Following wartime service in the Royal Air Force working on radar sites in the Cotswolds, Rudall used an ex-Serviceman’s grant to enrol at Bath Academy of Art at Corsham Court, which was then led by Clifford and Rosemary Ellis. With fewer than 100 students in its early post-war years, Corsham presented a pioneering art syllabus and an atmosphere of freedom to many promising young artists. Among Rudall’s student contemporaries at Corsham were the Kenyan sculptor Gregory Maloba, who later created the famous monument to Ugandan independence in Kampala, the artists Henry Cliffe, Bobbie Cox, Hubert (Nibs) Dalwood, John Eaves, and Paul’s future wife, Rosemary Williams, whom he married in 1951. The Corsham students were taught by an impressive range of artists, headed by William Scott and Kenneth Armitage and featuring Julian Trevelyan, who with his wife Mary Fedden remained friendly with Paul during his London days in the early 1950s.

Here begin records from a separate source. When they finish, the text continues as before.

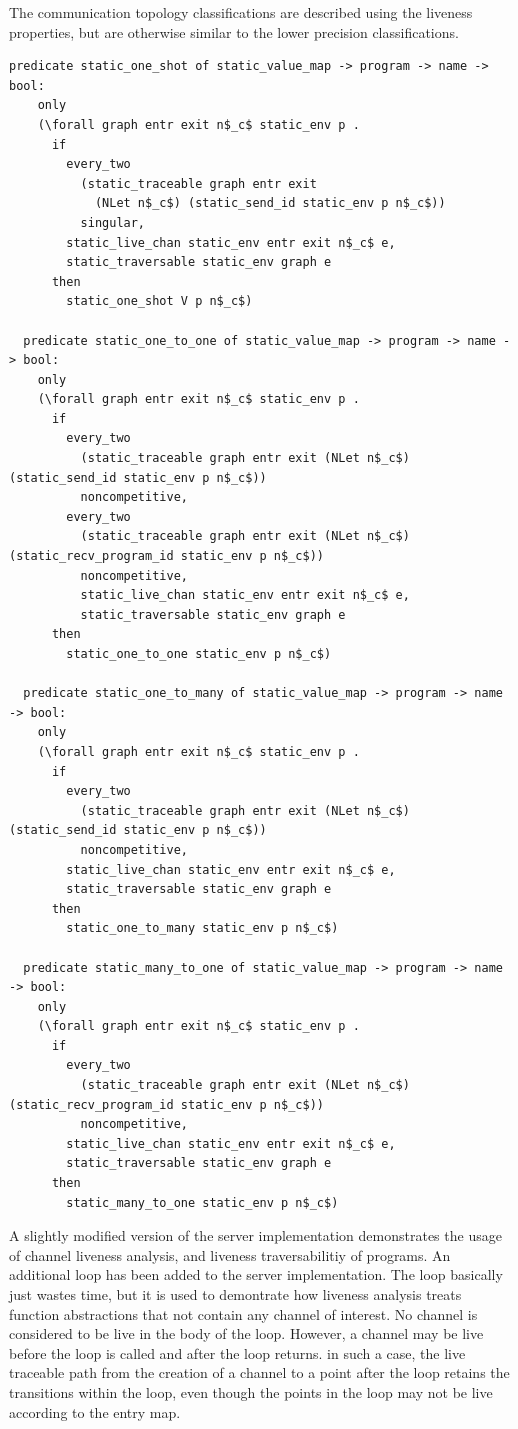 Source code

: \documentclass{article}
\begin{document}
The communication topology classifications are described using the liveness properties, but
are otherwise similar to the lower precision classifications.

\begin{lstlisting}[language=logic, mathescape]
  predicate static_one_shot of static_value_map -> program -> name -> bool:
    only
    (\forall graph entr exit n$_c$ static_env p . 
      if
        every_two
          (static_traceable graph entr exit
            (NLet n$_c$) (static_send_id static_env p n$_c$))
          singular, 
        static_live_chan static_env entr exit n$_c$ e, 
        static_traversable static_env graph e
      then
        static_one_shot V p n$_c$)

  predicate static_one_to_one of static_value_map -> program -> name -> bool:
    only
    (\forall graph entr exit n$_c$ static_env p .
      if
        every_two
          (static_traceable graph entr exit (NLet n$_c$) (static_send_id static_env p n$_c$))
          noncompetitive, 
        every_two
          (static_traceable graph entr exit (NLet n$_c$) (static_recv_program_id static_env p n$_c$))
          noncompetitive,
          static_live_chan static_env entr exit n$_c$ e,
          static_traversable static_env graph e
      then
        static_one_to_one static_env p n$_c$)

  predicate static_one_to_many of static_value_map -> program -> name -> bool:
    only
    (\forall graph entr exit n$_c$ static_env p .
      if
        every_two
          (static_traceable graph entr exit (NLet n$_c$) (static_send_id static_env p n$_c$))
          noncompetitive,
        static_live_chan static_env entr exit n$_c$ e,
        static_traversable static_env graph e
      then
        static_one_to_many static_env p n$_c$)

  predicate static_many_to_one of static_value_map -> program -> name -> bool:
    only
    (\forall graph entr exit n$_c$ static_env p .
      if
        every_two
          (static_traceable graph entr exit (NLet n$_c$) (static_recv_program_id static_env p n$_c$))
          noncompetitive, 
        static_live_chan static_env entr exit n$_c$ e,
        static_traversable static_env graph e
      then
        static_many_to_one static_env p n$_c$)
  \end{lstlisting}


A slightly modified version of the server implementation demonstrates the usage of channel liveness
analysis, and liveness traversabilitiy of programs.  An additional loop has been added to the
server implementation.  The loop basically just wastes time, but it is used to demontrate how
liveness analysis treats function abstractions that not contain
any channel of interest.  No channel is
considered to be live in the body of the loop.  However, a channel may be live before the loop is
called and after the loop returns.  in such a case, the live traceable path from the creation of a
channel to a point after the loop retains the transitions within the loop, even though the points in
the loop may not be live according to the entry map.
\end{document}
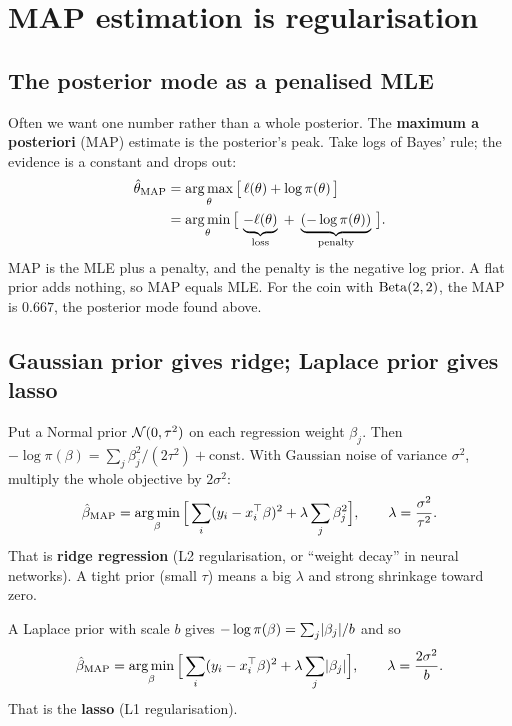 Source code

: \section{MAP estimation is regularisation}
\label{sec:lik-map}

\subsection{The posterior mode as a penalised MLE}

Often we want one number rather than a whole posterior. The \textbf{maximum a
posteriori} (MAP) estimate is the posterior's peak. Take logs of Bayes' rule; the
evidence is a constant and drops out:
\begin{align*}
  \hat\theta_{\text{MAP}} &= \operatorname*{arg\,max}_\theta\big[\,\ell(\theta) + \log\pi(\theta)\,\big] \\
  &= \operatorname*{arg\,min}_\theta\big[\,\underbrace{-\ell(\theta)}_{\text{loss}}
  \;+\; \underbrace{(-\log\pi(\theta))}_{\text{penalty}}\,\big].
\end{align*}
MAP is the MLE plus a penalty, and the penalty is the negative log prior. A flat prior
adds nothing, so MAP equals MLE. For the coin with $\operatorname{Beta}(2,2)$, the MAP is $0.667$, the
posterior mode found above.

\subsection{Gaussian prior gives ridge; Laplace prior gives lasso}

Put a Normal prior $\mathcal{N}(0,\tau^2)$ on each regression weight $\beta_j$. Then
$-\log\pi(\beta) = \sum_j\beta_j^2/(2\tau^2) + \text{const}$. With Gaussian noise of
variance $\sigma^2$, multiply the whole objective by $2\sigma^2$:
\[
  \hat\beta_{\text{MAP}} = \operatorname*{arg\,min}_\beta \Big[\sum_i (y_i - x_i^\top\beta)^2
  + \lambda\sum_j \beta_j^2\Big], \qquad \lambda = \frac{\sigma^2}{\tau^2}.
\]
That is \textbf{ridge regression} (L2 regularisation, or ``weight decay'' in neural
networks). A tight prior (small $\tau$) means a big $\lambda$ and strong shrinkage
toward zero.

A Laplace prior with scale $b$ gives $-\log\pi(\beta) = \sum_j\lvert\beta_j\rvert/b$ and so
\[
  \hat\beta_{\text{MAP}} = \operatorname*{arg\,min}_\beta \Big[\sum_i (y_i - x_i^\top\beta)^2
  + \lambda\sum_j \lvert\beta_j\rvert\Big], \qquad \lambda = \frac{2\sigma^2}{b} .
\]
That is the \textbf{lasso} (L1 regularisation).

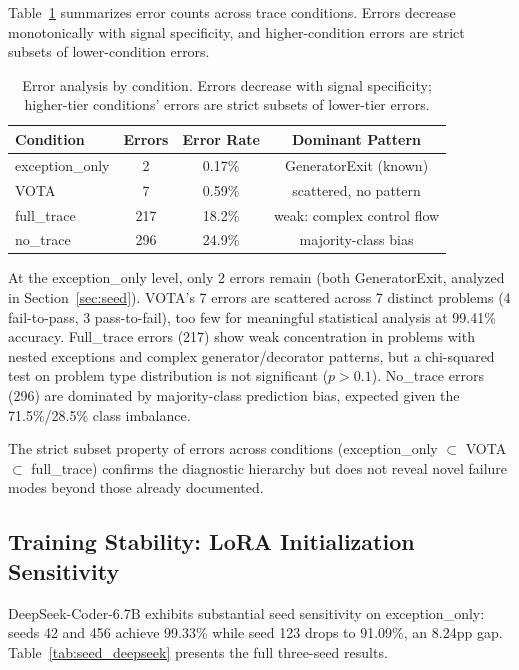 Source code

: \documentclass[11pt]{article}
\begin{document}
Table~\ref{tab:errors} summarizes error counts across trace conditions. Errors decrease monotonically with signal specificity, and higher-condition errors are strict subsets of lower-condition errors.

\begin{table}[t]
\centering
\caption{Error analysis by condition. Errors decrease with signal specificity; higher-tier conditions' errors are strict subsets of lower-tier errors.}
\label{tab:errors}
\begin{tabular}{lccc}
\toprule
Condition & Errors & Error Rate & Dominant Pattern \\
\midrule
exception\_only & 2 & 0.17\% & GeneratorExit (known) \\
VOTA & 7 & 0.59\% & scattered, no pattern \\
full\_trace & 217 & 18.2\% & weak: complex control flow \\
no\_trace & 296 & 24.9\% & majority-class bias \\
\bottomrule
\end{tabular}
\end{table}

At the exception\_only level, only 2 errors remain (both GeneratorExit, analyzed in Section~\ref{sec:seed}). VOTA's 7 errors are scattered across 7 distinct problems (4 fail-to-pass, 3 pass-to-fail), too few for meaningful statistical analysis at 99.41\% accuracy. Full\_trace errors (217) show weak concentration in problems with nested exceptions and complex generator/decorator patterns, but a chi-squared test on problem type distribution is not significant ($p > 0.1$). No\_trace errors (296) are dominated by majority-class prediction bias, expected given the 71.5\%/28.5\% class imbalance.

The strict subset property of errors across conditions (exception\_only $\subset$ VOTA $\subset$ full\_trace) confirms the diagnostic hierarchy but does not reveal novel failure modes beyond those already documented.

\subsection{Training Stability: LoRA Initialization Sensitivity}
\label{sec:training_stability}

DeepSeek-Coder-6.7B exhibits substantial seed sensitivity on exception\_only: seeds 42 and 456 achieve 99.33\% while seed 123 drops to 91.09\%, an 8.24pp gap. Table~\ref{tab:seed_deepseek} presents the full three-seed results.
\end{document}
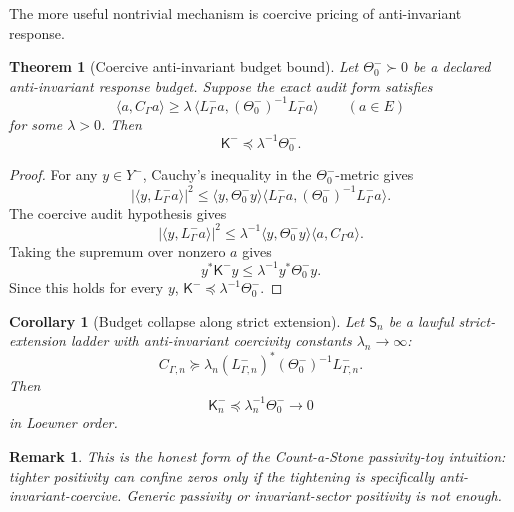 \documentclass[11pt]{article}
\newtheorem{theorem}{Theorem}
\newtheorem{corollary}{Corollary}
\newtheorem{remark}{Remark}
\newcommand{\K}{\mathsf K}
\newcommand{\pre}{\preceq}
\newcommand{\suc}{\succeq}
\begin{document}
The more useful nontrivial mechanism is coercive pricing of anti-invariant response.

\begin{theorem}[Coercive anti-invariant budget bound]
Let \(\Theta_0^-\succ 0\) be a declared anti-invariant response budget. Suppose the exact audit form satisfies
\begin{equation}
\boxed{
  \langle a,C_\Gamma a\rangle
  \ge
  \lambda\,\langle L^-_\Gamma a,
  (\Theta_0^-)^{-1}L^-_\Gamma a\rangle
  \qquad (a\in E)
}
\end{equation}
for some \(\lambda>0\). Then
\begin{equation}
\boxed{
  \K^-\pre \lambda^{-1}\Theta_0^- .
}
\end{equation}
\end{theorem}

\begin{proof}
For any \(y\in Y^-\), Cauchy's inequality in the \(\Theta_0^-\)-metric gives
\begin{equation}
|\langle y,L^-_\Gamma a\rangle|^2
\le
\langle y,\Theta_0^-y\rangle
\langle L^-_\Gamma a,(\Theta_0^-)^{-1}L^-_\Gamma a\rangle.
\end{equation}
The coercive audit hypothesis gives
\begin{equation}
|\langle y,L^-_\Gamma a\rangle|^2
\le
\lambda^{-1}\langle y,\Theta_0^-y\rangle\langle a,C_\Gamma a\rangle.
\end{equation}
Taking the supremum over nonzero \(a\) gives
\begin{equation}
  y^*\K^- y\le \lambda^{-1}y^*\Theta_0^-y.
\end{equation}
Since this holds for every \(y\), \(\K^-\pre\lambda^{-1}\Theta_0^-\).\end{proof}

\begin{corollary}[Budget collapse along strict extension]
Let \(\mathsf S_n\) be a lawful strict-extension ladder with anti-invariant coercivity constants \(\lambda_n\to\infty\):
\begin{equation}
  C_{\Gamma,n}\suc \lambda_n (L^-_{\Gamma,n})^*(\Theta_0^-)^{-1}L^-_{\Gamma,n}.
\end{equation}
Then
\begin{equation}
  \K_n^-\pre \lambda_n^{-1}\Theta_0^-\to0
\end{equation}
 in Loewner order.
\end{corollary}

\begin{remark}
This is the honest form of the Count-a-Stone passivity-toy intuition: tighter positivity can confine zeros only if the tightening is specifically anti-invariant-coercive. Generic passivity or invariant-sector positivity is not enough.
\end{remark}
\end{document}
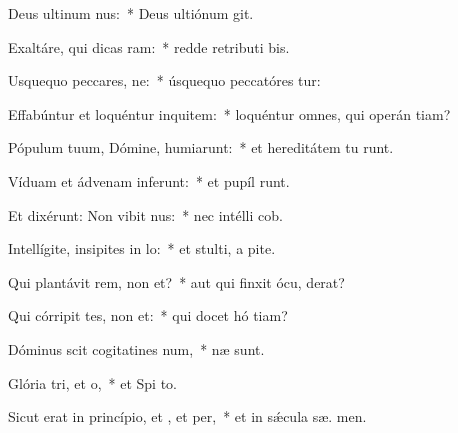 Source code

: \item Deus ultinum nus:~* Deus ultiónum  git.
\item Exaltáre, qui dicas ram:~* redde retributi bis.
\item Usquequo peccares, ne:~* úsquequo peccatóres tur:
\item Effabúntur et loquéntur inquitem:~* loquéntur omnes, qui operán tiam?
\item Pópulum tuum, Dómine, humiarunt:~* et hereditátem tu runt.
\item Víduam et ádvenam inferunt:~* et pupíl runt.
\item Et dixérunt: Non vibit nus:~* nec intélli  cob.
\item Intellígite, insipites in lo:~* et stulti, a pite.
\item Qui plantávit rem, non et?~* aut qui finxit ócu,  derat?
\item Qui córripit tes, non et:~* qui docet hó tiam?
\item Dóminus scit cogitatines num,~*  næ sunt.
\item Glória tri, et o,~* et Spi to.
\item Sicut erat in princípio, et , et per,~* et in sǽcula sæ. men.
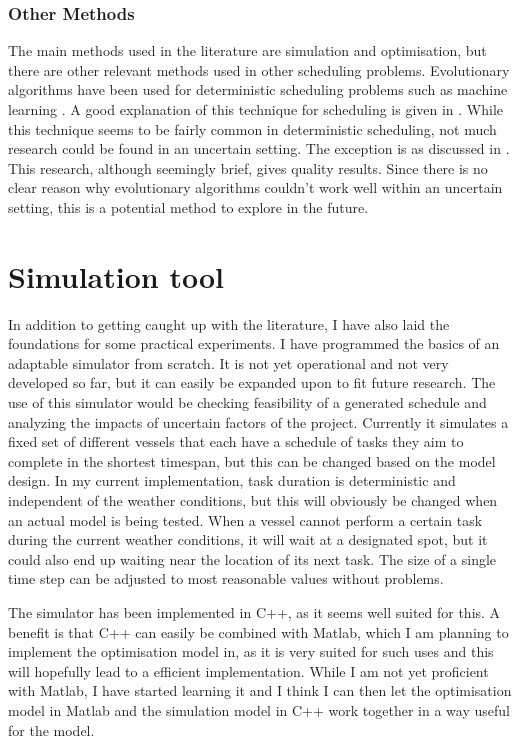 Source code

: \documentclass[a4paper,12pt]{article}
\begin{document}
\subsubsection{Other Methods} \label{ss:otmet}
The main methods used in the literature are simulation and optimisation, but there are other relevant methods used in other scheduling problems. Evolutionary algorithms have been used for deterministic scheduling problems such as machine learning \cite{dorndorf1995evolution}. A good explanation of this technique for scheduling is given in \cite{cotta2007memetic}. While this technique seems to be fairly common in deterministic scheduling, not much research could be found in an uncertain setting. The exception is \cite{sevaux2002genetic} as discussed in . This research, although seemingly brief, gives quality results. Since there is no clear reason why evolutionary algorithms couldn't work well within an uncertain setting, this is a potential method to explore in the future. 


\pagebreak

\section{Simulation tool} \label{s:sim}
In addition to getting caught up with the literature, I have also laid the foundations for some practical experiments. I have programmed the basics of an adaptable simulator from scratch. It is not yet operational and not very developed so far, but it can easily be expanded upon to fit future research. The use of this simulator would be checking feasibility of a generated schedule and analyzing the impacts of uncertain factors of the project. Currently it simulates a fixed set of different vessels that each have a schedule of tasks they aim to complete in the shortest timespan, but this can be changed based on the model design. In my current implementation, task duration is deterministic and independent of the weather conditions, but this will obviously be changed when an actual model is being tested. When a vessel cannot perform a certain task during the current weather conditions, it will wait at a designated spot, but it could also end up waiting near the location of its next task. The size of a single time step can be adjusted to most reasonable values without problems. 

The simulator has been implemented in C++, as it seems well suited for this. A benefit is that C++ can easily be combined with Matlab, which I am planning to implement the optimisation model in, as it is very suited for such uses and this will hopefully lead to a efficient implementation. While I am not yet proficient with Matlab, I have started learning it and I think I can then let the optimisation model in Matlab and the simulation model in C++ work together in a way useful for the model. 
\end{document}
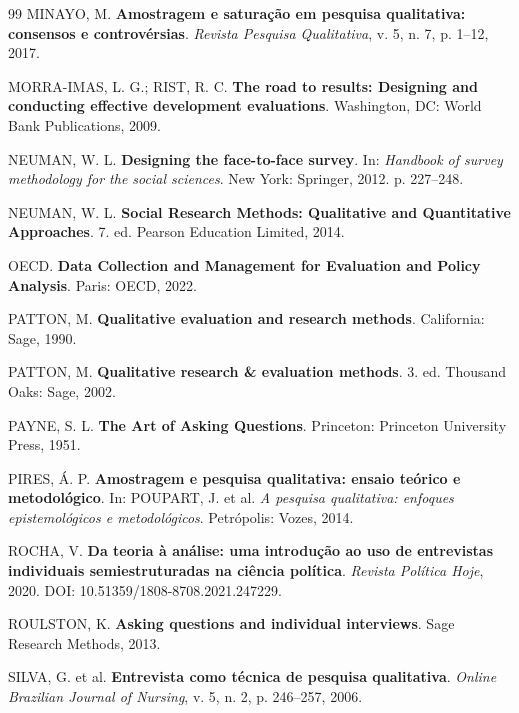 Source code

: \documentclass[12pt, a4paper, openany]{book}
\begin{document}
\begin{thebibliography}{99}
MINAYO, M. \textbf{Amostragem e satura\c{c}\~ao em pesquisa qualitativa: consensos e controv\'ersias}. \textit{Revista Pesquisa Qualitativa}, v. 5, n. 7, p. 1--12, 2017.

MORRA-IMAS, L. G.; RIST, R. C. \textbf{The road to results: Designing and conducting effective development evaluations}. Washington, DC: World Bank Publications, 2009.

NEUMAN, W. L. \textbf{Designing the face-to-face survey}. In: \textit{Handbook of survey methodology for the social sciences}. New York: Springer, 2012. p. 227--248.

NEUMAN, W. L. \textbf{Social Research Methods: Qualitative and Quantitative Approaches}. 7. ed. Pearson Education Limited, 2014.

OECD. \textbf{Data Collection and Management for Evaluation and Policy Analysis}. Paris: OECD, 2022.

PATTON, M. \textbf{Qualitative evaluation and research methods}. California: Sage, 1990.

PATTON, M. \textbf{Qualitative research \& evaluation methods}. 3. ed. Thousand Oaks: Sage, 2002.

PAYNE, S. L. \textbf{The Art of Asking Questions}. Princeton: Princeton University Press, 1951.

PIRES, \'A. P. \textbf{Amostragem e pesquisa qualitativa: ensaio te\'orico e metodol\'ogico}. In: POUPART, J. et al. \textit{A pesquisa qualitativa: enfoques epistemol\'ogicos e metodol\'ogicos}. Petr\'opolis: Vozes, 2014.

ROCHA, V. \textbf{Da teoria \`a an\'alise: uma introdu\c{c}\~ao ao uso de entrevistas individuais semiestruturadas na ci\^encia pol\'itica}. \textit{Revista Pol\'itica Hoje}, 2020. DOI: 10.51359/1808-8708.2021.247229.

ROULSTON, K. \textbf{Asking questions and individual interviews}. Sage Research Methods, 2013.

SILVA, G. et al. \textbf{Entrevista como t\'ecnica de pesquisa qualitativa}. \textit{Online Brazilian Journal of Nursing}, v. 5, n. 2, p. 246--257, 2006.


\end{thebibliography}
\end{document}
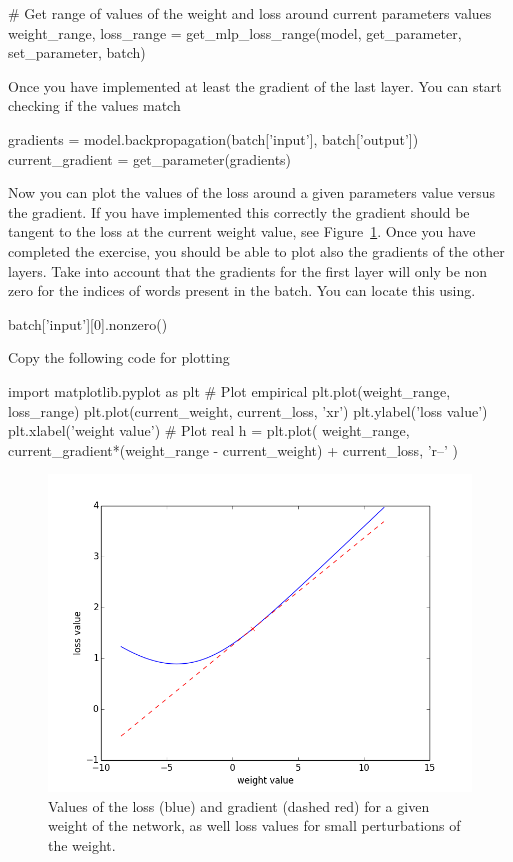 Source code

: \begin{exercise}
\begin{python}
# Get range of values of the weight and loss around current parameters values
weight_range, loss_range = get_mlp_loss_range(model, get_parameter, set_parameter, batch)
\end{python}
Once you have implemented at least the gradient of the last layer. You can
start checking if the values match
\begin{python}
gradients = model.backpropagation(batch['input'], batch['output'])
current_gradient = get_parameter(gradients)
\end{python}
Now you can plot the values of the loss around a given parameters value versus the gradient. If you have implemented this correctly the gradient should be tangent to the loss at the current weight value, see Figure~\ref{fig:lossandgradient}. Once you have completed the exercise, you should be able to plot also the gradients of the other layers. Take into account that the gradients for the first layer will only be non zero for the indices of words present in the batch. You can locate this using.
\begin{python}
batch['input'][0].nonzero()
\end{python}
Copy the following code for plotting
\begin{python}
import matplotlib.pyplot as plt
# Plot empirical
plt.plot(weight_range, loss_range)
plt.plot(current_weight, current_loss, 'xr')
plt.ylabel('loss value')
plt.xlabel('weight value')
# Plot real
h = plt.plot(
    weight_range,
    current_gradient*(weight_range - current_weight) + current_loss,
    'r--'
)
\end{python}
\begin{figure}[!hb]
\centering
\includegraphics[scale=0.6]{figs/deep_learning/lossandgradient.png}
\caption{Values of the loss (blue) and gradient (dashed red) for a given weight of the network, as well loss values for small perturbations of the weight.}
\label{fig:lossandgradient}
\end{figure}


\end{exercise}
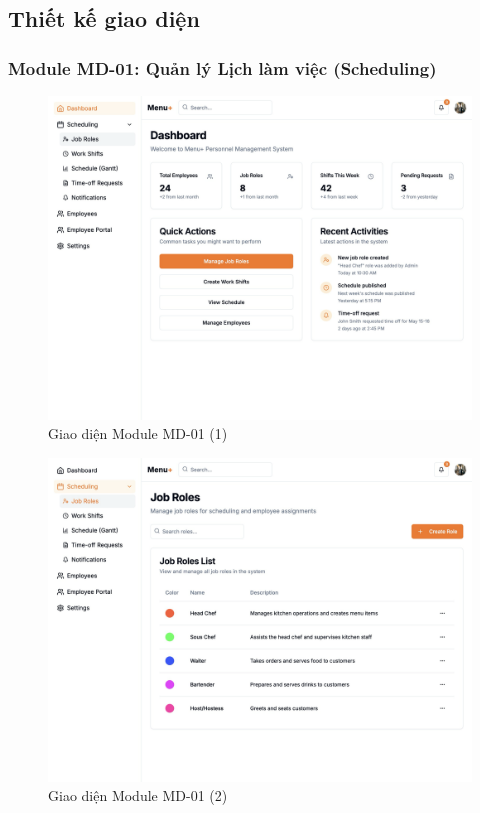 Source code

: \subsection{Thiết kế giao diện}
\subsubsection{Module MD-01: Quản lý Lịch làm việc (Scheduling)}

\begin{figure}[H]
    \centering
    \includegraphics[width=\linewidth]{Sections/hien_thuc/img/1.1.png}
    \vspace{0.5cm}
    \caption{Giao diện Module MD-01 (1)}
    \label{fig:gantt_module_md01_1}
\end{figure}

\begin{figure}[H]
    \centering
    \includegraphics[width=\linewidth]{Sections/hien_thuc/img/1.2.png}
    \vspace{0.5cm}
    \caption{Giao diện Module MD-01 (2)}
    \label{fig:gantt_module_md01_2}
\end{figure}

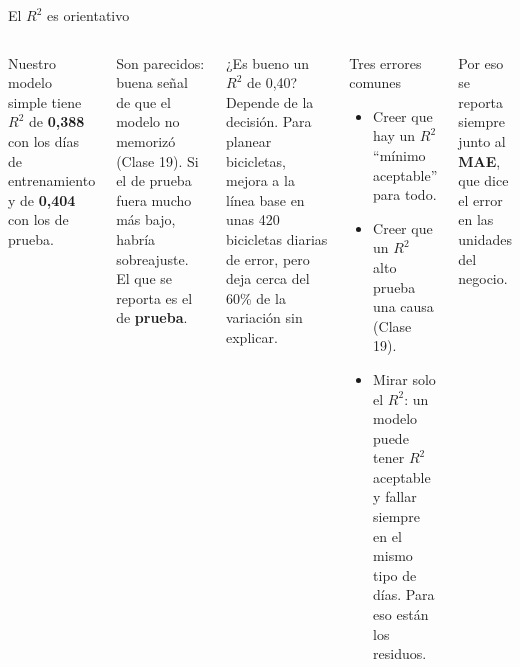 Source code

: \documentclass[aspectratio=169,11pt]{beamer}
\begin{document}
\begin{frame}[t]{El $R^2$ es orientativo}
  \begin{columns}[T,onlytextwidth]
    \small
    Nuestro modelo simple tiene $R^2$ de \textbf{0,388} con los días de
    entrenamiento y de \textbf{0,404} con los de prueba.
    \vspace{0.1cm}

    \footnotesize Son parecidos: buena señal de que el modelo no memorizó
    (Clase 19). Si el de prueba fuera mucho más bajo, habría sobreajuste. El
    que se reporta es el de \textbf{prueba}.
    \vspace{0.15cm}
    \begin{block}{¿Es bueno un $R^2$ de 0,40?}
      \footnotesize Depende de la decisión. Para planear bicicletas, mejora
      a la línea base en unas 420 bicicletas diarias de error, pero deja
      cerca del 60\% de la variación sin explicar.
    \end{block}
    \begin{alertblock}{Tres errores comunes}
      \footnotesize
      \begin{itemize}
        \footnotesize
        \item Creer que hay un $R^2$ ``mínimo aceptable'' para todo.
        \item Creer que un $R^2$ alto prueba una causa (Clase 19).
        \item Mirar solo el $R^2$: un modelo puede tener $R^2$ aceptable y
          fallar siempre en el mismo tipo de días. Para eso están los
          residuos.
      \end{itemize}
    \end{alertblock}
    \footnotesize Por eso se reporta siempre junto al \textbf{MAE}, que dice
    el error en las unidades del negocio.
  \end{columns}
\end{frame}
\end{document}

After leaving Corsham, Rudall took up teaching posts, initially as Head of Art at Chiswick Grammar School (1949-1951) and subsequently as Head of Art at Dudley Boys Grammar School (1952-1982), as well as lecturing for Birmingham University Extramural Department and the Workers Educational Association in the West Midlands. He also provided commissioned woodcuts to illustrate small books published by Myriad Press. In 1962, Rudall designed a commissioned public mosaic in Birdcage Walk shopping precinct, Dudley. He retired from teaching in 1982, and moved back to Bath to focus on painting, thereby commencing a highly creative period in terms of artistic productivity and experimentation.